Provided data ::

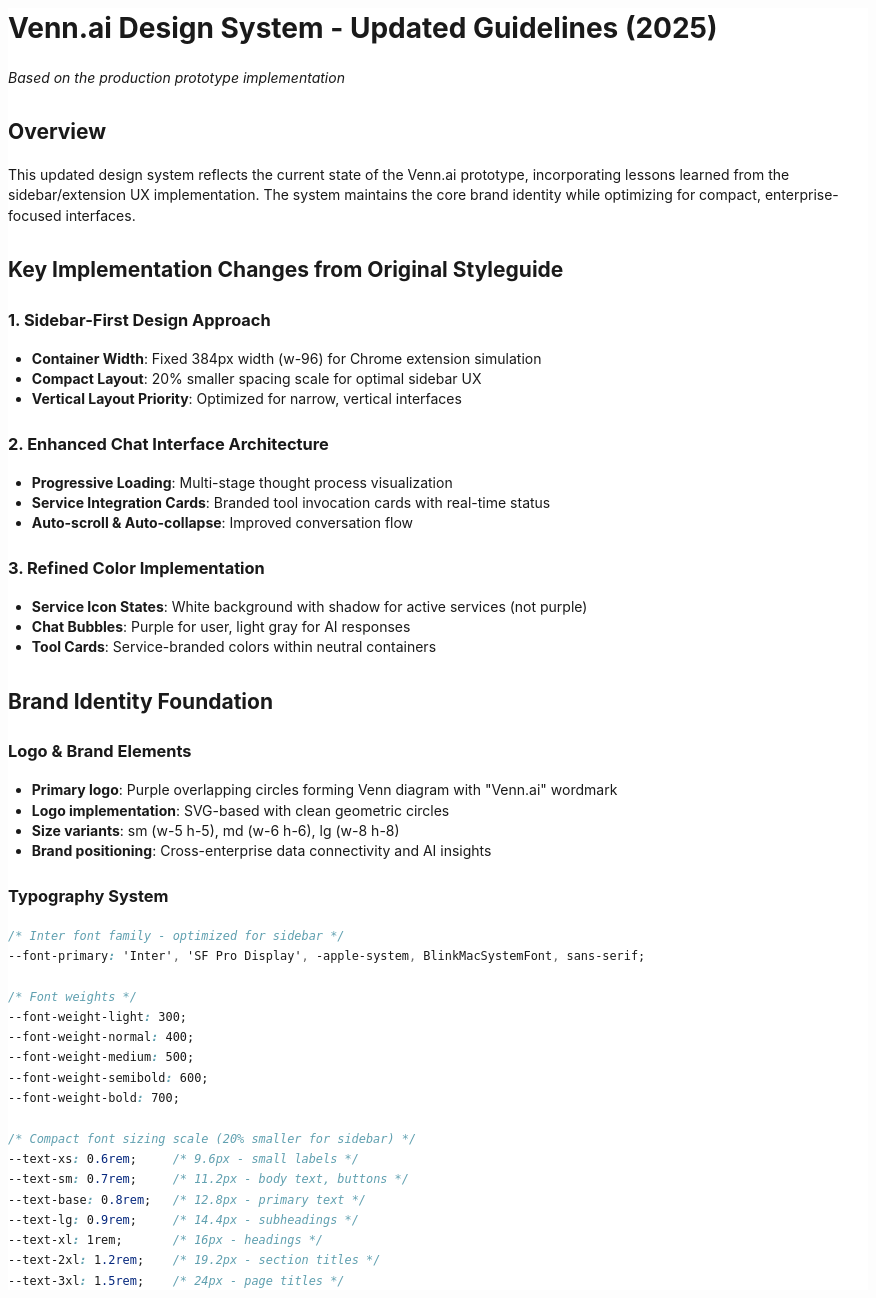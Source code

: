 # Venn.ai Design System - Updated Guidelines (2025)

*Based on the production prototype implementation*

## Overview

This updated design system reflects the current state of the Venn.ai prototype, incorporating lessons learned from the sidebar/extension UX implementation. The system maintains the core brand identity while optimizing for compact, enterprise-focused interfaces.

## Key Implementation Changes from Original Styleguide

### 1. **Sidebar-First Design Approach**
- **Container Width**: Fixed 384px width (w-96) for Chrome extension simulation
- **Compact Layout**: 20% smaller spacing scale for optimal sidebar UX
- **Vertical Layout Priority**: Optimized for narrow, vertical interfaces

### 2. **Enhanced Chat Interface Architecture**
- **Progressive Loading**: Multi-stage thought process visualization
- **Service Integration Cards**: Branded tool invocation cards with real-time status
- **Auto-scroll & Auto-collapse**: Improved conversation flow

### 3. **Refined Color Implementation**
- **Service Icon States**: White background with shadow for active services (not purple)
- **Chat Bubbles**: Purple for user, light gray for AI responses
- **Tool Cards**: Service-branded colors within neutral containers

## Brand Identity Foundation

### Logo & Brand Elements
- **Primary logo**: Purple overlapping circles forming Venn diagram with "Venn.ai" wordmark
- **Logo implementation**: SVG-based with clean geometric circles
- **Size variants**: sm (w-5 h-5), md (w-6 h-6), lg (w-8 h-8)
- **Brand positioning**: Cross-enterprise data connectivity and AI insights

### Typography System
```css
/* Inter font family - optimized for sidebar */
--font-primary: 'Inter', 'SF Pro Display', -apple-system, BlinkMacSystemFont, sans-serif;

/* Font weights */
--font-weight-light: 300;
--font-weight-normal: 400;
--font-weight-medium: 500;
--font-weight-semibold: 600;
--font-weight-bold: 700;

/* Compact font sizing scale (20% smaller for sidebar) */
--text-xs: 0.6rem;     /* 9.6px - small labels */
--text-sm: 0.7rem;     /* 11.2px - body text, buttons */
--text-base: 0.8rem;   /* 12.8px - primary text */
--text-lg: 0.9rem;     /* 14.4px - subheadings */
--text-xl: 1rem;       /* 16px - headings */
--text-2xl: 1.2rem;    /* 19.2px - section titles */
--text-3xl: 1.5rem;    /* 24px - page titles */
```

Work required ::
Each line of the material needs to be given again exactly, without any of its pictures.

Answer for this exercise ::
Source code

: # Venn.ai Design System - Updated Guidelines (2025)

*Based on the production prototype implementation*

## Overview

This updated design system reflects the current state of the Venn.ai prototype, incorporating lessons learned from the sidebar/extension UX implementation. The system maintains the core brand identity while optimizing for compact, enterprise-focused interfaces.

## Key Implementation Changes from Original Styleguide

### 1. **Sidebar-First Design Approach**
- **Container Width**: Fixed 384px width (w-96) for Chrome extension simulation
- **Compact Layout**: 20% smaller spacing scale for optimal sidebar UX
- **Vertical Layout Priority**: Optimized for narrow, vertical interfaces

### 2. **Enhanced Chat Interface Architecture**
- **Progressive Loading**: Multi-stage thought process visualization
- **Service Integration Cards**: Branded tool invocation cards with real-time status
- **Auto-scroll & Auto-collapse**: Improved conversation flow

### 3. **Refined Color Implementation**
- **Service Icon States**: White background with shadow for active services (not purple)
- **Chat Bubbles**: Purple for user, light gray for AI responses
- **Tool Cards**: Service-branded colors within neutral containers

## Brand Identity Foundation

### Logo & Brand Elements
- **Primary logo**: Purple overlapping circles forming Venn diagram with "Venn.ai" wordmark
- **Logo implementation**: SVG-based with clean geometric circles
- **Size variants**: sm (w-5 h-5), md (w-6 h-6), lg (w-8 h-8)
- **Brand positioning**: Cross-enterprise data connectivity and AI insights

### Typography System
```css
/* Inter font family - optimized for sidebar */
--font-primary: 'Inter', 'SF Pro Display', -apple-system, BlinkMacSystemFont, sans-serif;

/* Font weights */
--font-weight-light: 300;
--font-weight-normal: 400;
--font-weight-medium: 500;
--font-weight-semibold: 600;
--font-weight-bold: 700;

/* Compact font sizing scale (20% smaller for sidebar) */
--text-xs: 0.6rem;     /* 9.6px - small labels */
--text-sm: 0.7rem;     /* 11.2px - body text, buttons */
--text-base: 0.8rem;   /* 12.8px - primary text */
--text-lg: 0.9rem;     /* 14.4px - subheadings */
--text-xl: 1rem;       /* 16px - headings */
--text-2xl: 1.2rem;    /* 19.2px - section titles */
--text-3xl: 1.5rem;    /* 24px - page titles */
```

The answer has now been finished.